Concurrent file opening on Windows (multi threads or multi processes)

Hello!

I’m a developer on dd-trace-py and I recently encountered some issues when trying to concurrently open files on Windows. I would appreciate any feedback on this, whether I did something wrong or if perhaps CPython should improve its public API for opening files on Windows (I’d be happy to help).

Problem and Context
I needed to use a simple low-level queue to exchange data between processes. multiprocessing was not an option for various reasons, so I decided to use a simple shared file. On Unix (Linux, macOS), there was no problem.
For opening a file, I used open, and for locking a file to ensure no concurrent accesses would create problems, I used fcntl.lockf. Everything worked great.

However, I also needed to support Windows for our product, so I started to use msvcrt.locking for locking files on Windows. During tests on Windows platforms, nothing was working; I was only getting “Permission Error”. This was related to the fact that, by default, files opened on Windows are not shared, meaning that any other thread or process trying to open the same file will get a permission error. After reading more documentation, Stack Exchange, and CPython source code, I finally used _winapi to open the file with the right share mode flags to allow several threads or processes to open the same file. But this is private CPython api.

def open_file(path):
   import _winapi
   mode = "r+b"
   flag = _winapi.GENERIC_READ | _winapi.GENERIC_WRITE
   fd_flag = os.O_RDWR | os.O_CREAT | os.O_BINARY | os.O_RANDOM
   SHARED_READ_WRITE = 0x7
   OPEN_ALWAYS = 4
   RANDOM_ACCESS = 0x10000000
   handle = _winapi.CreateFile(path, flag, SHARED_READ_WRITE, 0, OPEN_ALWAYS, RANDOM_ACCESS, 0)
   fd = msvcrt.open_osfhandle(handle, fd_flag | os.O_NOINHERIT)
   return open(fd, mode)

Questions/Proposals

  • Why does the public API of CPython provide the ability to lock files on Windows, but this is completely useless because the default open can’t be used to open files with the appropriate share mode enabled? I really feel like I missed something here, but I did not find any clues about it in the current CPython documentation.
  • If it’s really missing, shouldn’t we add the missing pieces to allow Windows users to open files with share mode enabled?
  • Also, the documentation of msvcrt.locking is missing an important piece of information: for the unlock to succeed, you need to be at the same position in the file as when you locked it. Otherwise, there is a risk of system failure (permission error again).

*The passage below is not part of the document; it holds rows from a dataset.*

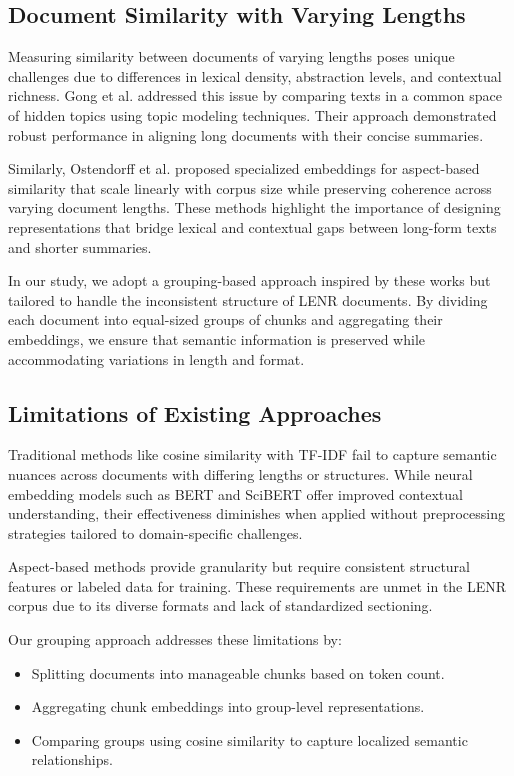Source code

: \documentclass[12pt]{article}
\begin{document}
    \subsection{Document Similarity with Varying Lengths}
    
    Measuring similarity between documents of varying lengths poses unique challenges due to differences in lexical density, abstraction levels, and contextual richness. Gong et al. \cite{gong2018hidden} addressed this issue by comparing texts in a common space of hidden topics using topic modeling techniques. Their approach demonstrated robust performance in aligning long documents with their concise summaries.
    
    Similarly, Ostendorff et al. \cite{ostendorff2022specialized} proposed specialized embeddings for aspect-based similarity that scale linearly with corpus size while preserving coherence across varying document lengths. These methods highlight the importance of designing representations that bridge lexical and contextual gaps between long-form texts and shorter summaries.
    
    In our study, we adopt a grouping-based approach inspired by these works but tailored to handle the inconsistent structure of LENR documents. By dividing each document into equal-sized groups of chunks and aggregating their embeddings, we ensure that semantic information is preserved while accommodating variations in length and format.
    
    \subsection{Limitations of Existing Approaches}
    
    Traditional methods like cosine similarity with TF-IDF \cite{kdnuggets2025evaluating} fail to capture semantic nuances across documents with differing lengths or structures. While neural embedding models such as BERT \cite{devlin2019bert} and SciBERT \cite{beltagy2019scibert} offer improved contextual understanding, their effectiveness diminishes when applied without preprocessing strategies tailored to domain-specific challenges.
    
    Aspect-based methods \cite{ostendorff2020aspect} provide granularity but require consistent structural features or labeled data for training. These requirements are unmet in the LENR corpus due to its diverse formats and lack of standardized sectioning.
    
    Our grouping approach addresses these limitations by:
    \begin{itemize}
        \item Splitting documents into manageable chunks based on token count.
        \item Aggregating chunk embeddings into group-level representations.
        \item Comparing groups using cosine similarity to capture localized semantic relationships.
    \end{itemize}
    
\end{document}
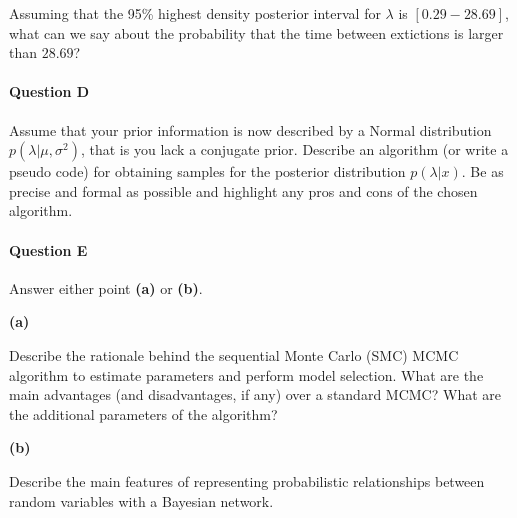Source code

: Assuming that the 95\% highest density posterior interval for $\lambda$ is $[0.29 - 28.69]$, what can we say about the probability that the time between extictions is larger than $28.69$? 

\paragraph{Question D}

Assume that your prior information is now described by a Normal distribution $p(\lambda|\mu, \sigma^2)$, that is you lack a conjugate prior.
Describe an algorithm (or write a pseudo code) for obtaining samples for the posterior distribution $p(\lambda | x)$.
Be as precise and formal as possible and highlight any pros and cons of the chosen algorithm.

\paragraph{Question E}

Answer either point \textbf{(a)} or \textbf{(b)}.

\textbf{(a)}

Describe the rationale behind the sequential Monte Carlo (SMC) MCMC algorithm to estimate parameters and perform model selection.
What are the main advantages (and disadvantages, if any) over a standard MCMC? What are the additional parameters of the algorithm? 

\textbf{(b)}

Describe the main features of representing probabilistic relationships between random variables with a Bayesian network.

Thank you for reading to the end!

Christophe

Because its Windows specific I’d assume and not portable.

On macOS, linux, freeBSD there is nothing like these Windows shring/locking API at the open point.

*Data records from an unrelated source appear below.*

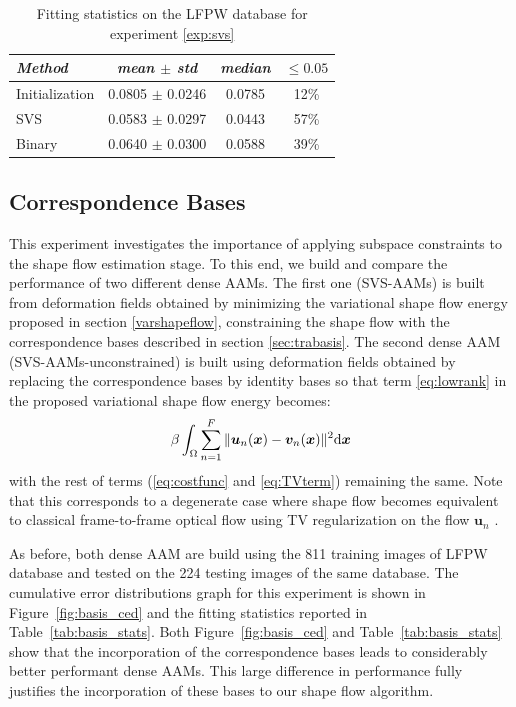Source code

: \begin{table}[t]
\small
\centering
\begin{tabular}{|l|c|c|c|}
\hline
\emph{Method}       & \emph{mean $\pm$ std} & \emph{median} & $\leq 0.05$\\
\hline\hline
Initialization      & 0.0805 $\pm$ 0.0246 & 0.0785 & 12\%\\
SVS                 & 0.0583 $\pm$ 0.0297 & 0.0443 & 57\%\\
Binary              & 0.0640 $\pm$ 0.0300 & 0.0588 & 39\%\\
\hline
\end{tabular}
\caption{Fitting statistics on the LFPW database for experiment \ref{exp:svs}}
\label{tab:svs_stats}
\end{table}

\subsection{Correspondence Bases}
\label{exp:basis}
This experiment investigates the importance of applying subspace constraints to the shape flow estimation stage. To this end, we build and compare the performance of two different dense AAMs. The first one (SVS-AAMs) is built from deformation fields obtained by minimizing the variational shape flow energy proposed in section \ref{varshapeflow}, \ie constraining the shape flow with the correspondence bases described in section \ref{sec:trabasis}. The second dense AAM (SVS-AAMs-unconstrained) is built using deformation fields obtained by replacing the correspondence bases by identity bases so that term \ref{eq:lowrank} in the proposed variational shape flow energy becomes: 
\begin{equation}
\beta \int_{\Omega}\sum_{n=1}^F\|\bm{u}_n(\boldsymbol{x})-\bm{v}_n(\boldsymbol{x})\|^2 \mathrm{d} \boldsymbol{x} \label{}
\end{equation}
with the rest of terms (\ref{eq:costfunc} and \ref{eq:TVterm}) remaining the same. Note that this corresponds to a degenerate case where shape flow becomes equivalent to classical frame-to-frame optical flow using TV regularization on the flow $\bm{u}_n$ \cite{Garg:2013hu}.

As before, both dense AAM are build using the 811 training images of LFPW database and tested on the 224 testing images of the same database. The cumulative error distributions graph for this experiment is shown in Figure~\ref{fig:basis_ced} and the fitting statistics reported in Table~\ref{tab:basis_stats}. 
Both Figure~\ref{fig:basis_ced} and Table~\ref{tab:basis_stats} show that the incorporation of the correspondence bases leads to considerably better performant dense AAMs. This large difference in performance fully justifies the incorporation of these bases to our shape flow algorithm.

I think you are doing the right thing by using msvcrt and _winapi.
I also use ctypes to access win32 API functions for special actions.
There is also GitHub - mhammond/pywin32: Python for Windows (pywin32) Extensions that I use for some stuff.

So why not add it to the os module ?

There are various third party file locking libraries on pypi like filelock · PyPI

I’d recommend just using one of those universally to minimize os specific code.

Is this claim based on MS docs as well as personal experience? Either way, you can open a doc issue separate from your code feature proposal.

I’ll do that. To be honest the MS doc is also not very explicit, but it warns the user not to unlock several ranges at once and if you think about it, the only way in the api to specify the start of the region is to move the descriptor to the start of it.
The region to unlock must correspond exactly to an existing locked region. Two adjacent regions of a file cannot be locked separately and then unlocked using a single region that spans both locked regions.

I still think it’s strange to have useless functions in the public api unless you’re using private api or third party libraries even if it’s for a specific os only.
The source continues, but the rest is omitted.